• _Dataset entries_
/---
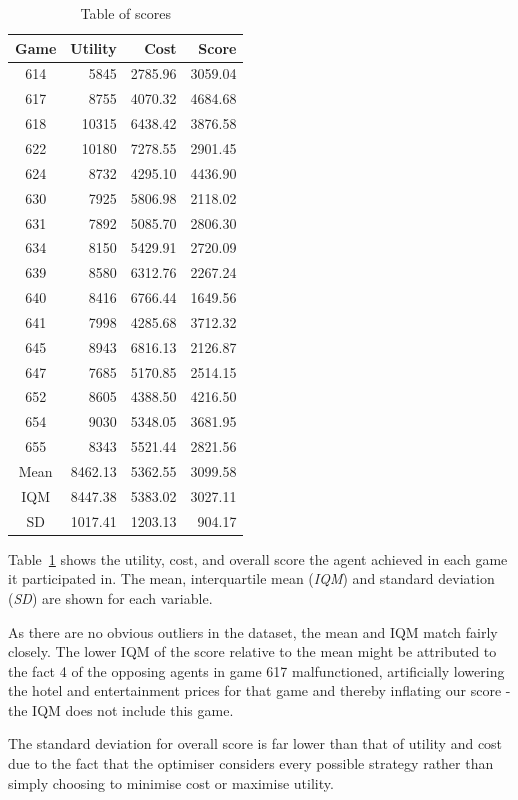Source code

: \documentclass[a4paper]{proc}
\begin{document}
\begin{table}
  \caption{Table of scores}
  \label{tab:scores}
  \center
  \begin{tabular}{ c | r r r }
    Game & Utility & Cost    & Score   \\
    \hline
    614  & 5845    & 2785.96 & 3059.04 \\
    617  & 8755    & 4070.32 & 4684.68 \\
    618  & 10315   & 6438.42 & 3876.58 \\
    622  & 10180   & 7278.55 & 2901.45 \\
    624  & 8732    & 4295.10 & 4436.90 \\
    630  & 7925    & 5806.98 & 2118.02 \\
    631  & 7892    & 5085.70 & 2806.30 \\
    634  & 8150    & 5429.91 & 2720.09 \\
    639  & 8580    & 6312.76 & 2267.24 \\
    640  & 8416    & 6766.44 & 1649.56 \\
    641  & 7998    & 4285.68 & 3712.32 \\
    645  & 8943    & 6816.13 & 2126.87 \\
    647  & 7685    & 5170.85 & 2514.15 \\
    652  & 8605    & 4388.50 & 4216.50 \\
    654  & 9030    & 5348.05 & 3681.95 \\
    655  & 8343    & 5521.44 & 2821.56 \\
    \hline
    Mean & 8462.13 & 5362.55 & 3099.58 \\
    IQM  & 8447.38 & 5383.02 & 3027.11 \\
    SD   & 1017.41 & 1203.13 &  904.17 \\
  \end{tabular}
\end{table}

Table~\ref{tab:scores} shows the utility, cost, and overall score the agent achieved in each game it participated in. The mean, interquartile mean (\emph{IQM}) and standard deviation (\emph{SD}) are shown for each variable.

As there are no obvious outliers in the dataset, the mean and IQM match fairly closely. The lower IQM of the score relative to the mean might be attributed to the fact 4 of the opposing agents in game 617 malfunctioned, artificially lowering the hotel and entertainment prices for that game and thereby inflating our score - the IQM does not include this game.

The standard deviation for overall score is far lower than that of utility and cost due to the fact that the optimiser considers every possible strategy rather than simply choosing to minimise cost or maximise utility.

\printbibliography
\end{document}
\---
• _What is required_
What is needed is each line from the records with the word "fact" in it.

• _Written reply_
As there are no obvious outliers in the dataset, the mean and IQM match fairly closely. The lower IQM of the score relative to the mean might be attributed to the fact 4 of the opposing agents in game 617 malfunctioned, artificially lowering the hotel and entertainment prices for that game and thereby inflating our score - the IQM does not include this game.
The standard deviation for overall score is far lower than that of utility and cost due to the fact that the optimiser considers every possible strategy rather than simply choosing to minimise cost or maximise utility.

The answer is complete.